## MATERIAL PROVIDED:
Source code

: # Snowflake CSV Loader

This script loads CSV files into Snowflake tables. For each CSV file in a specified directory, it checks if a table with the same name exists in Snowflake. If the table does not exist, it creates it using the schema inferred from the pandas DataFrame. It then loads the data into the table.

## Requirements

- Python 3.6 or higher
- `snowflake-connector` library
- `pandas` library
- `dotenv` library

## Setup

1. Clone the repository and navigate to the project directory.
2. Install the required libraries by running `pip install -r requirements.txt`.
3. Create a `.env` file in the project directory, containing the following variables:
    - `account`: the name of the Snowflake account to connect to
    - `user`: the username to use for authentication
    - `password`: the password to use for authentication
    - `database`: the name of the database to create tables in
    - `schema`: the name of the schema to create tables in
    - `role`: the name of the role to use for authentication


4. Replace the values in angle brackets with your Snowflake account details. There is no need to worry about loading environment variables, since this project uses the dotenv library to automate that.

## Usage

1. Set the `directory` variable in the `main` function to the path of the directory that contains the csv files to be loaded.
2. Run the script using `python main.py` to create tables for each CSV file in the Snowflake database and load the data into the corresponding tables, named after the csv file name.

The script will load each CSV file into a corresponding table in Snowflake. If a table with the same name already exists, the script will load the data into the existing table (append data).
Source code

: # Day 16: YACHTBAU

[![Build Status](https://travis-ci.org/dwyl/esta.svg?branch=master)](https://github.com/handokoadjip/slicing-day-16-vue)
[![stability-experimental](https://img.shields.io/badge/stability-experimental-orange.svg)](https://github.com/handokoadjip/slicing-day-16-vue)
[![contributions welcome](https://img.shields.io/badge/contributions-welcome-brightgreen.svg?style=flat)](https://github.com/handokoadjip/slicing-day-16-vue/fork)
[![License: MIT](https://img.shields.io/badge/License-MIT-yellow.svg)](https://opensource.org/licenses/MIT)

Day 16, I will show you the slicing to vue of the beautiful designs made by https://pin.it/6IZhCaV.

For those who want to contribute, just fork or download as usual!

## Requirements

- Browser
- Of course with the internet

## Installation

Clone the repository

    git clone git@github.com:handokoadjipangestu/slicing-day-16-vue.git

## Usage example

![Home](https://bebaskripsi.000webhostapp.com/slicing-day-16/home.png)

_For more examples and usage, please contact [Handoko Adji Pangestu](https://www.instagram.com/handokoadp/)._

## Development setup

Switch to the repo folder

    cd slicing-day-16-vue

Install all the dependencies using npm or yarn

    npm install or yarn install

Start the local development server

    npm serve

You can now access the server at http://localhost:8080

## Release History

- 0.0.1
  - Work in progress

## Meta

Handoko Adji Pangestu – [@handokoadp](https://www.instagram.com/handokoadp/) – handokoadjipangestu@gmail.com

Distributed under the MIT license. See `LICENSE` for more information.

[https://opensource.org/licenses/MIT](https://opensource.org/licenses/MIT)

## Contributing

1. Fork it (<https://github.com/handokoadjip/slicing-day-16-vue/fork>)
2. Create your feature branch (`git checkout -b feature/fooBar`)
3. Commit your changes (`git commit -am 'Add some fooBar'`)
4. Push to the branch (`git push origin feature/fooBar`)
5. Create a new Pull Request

## TASK DIRECTIONS:
Note how many lines above hold "instagram" and give that figure alone.

## RESPONSE TO THIS TASK:
2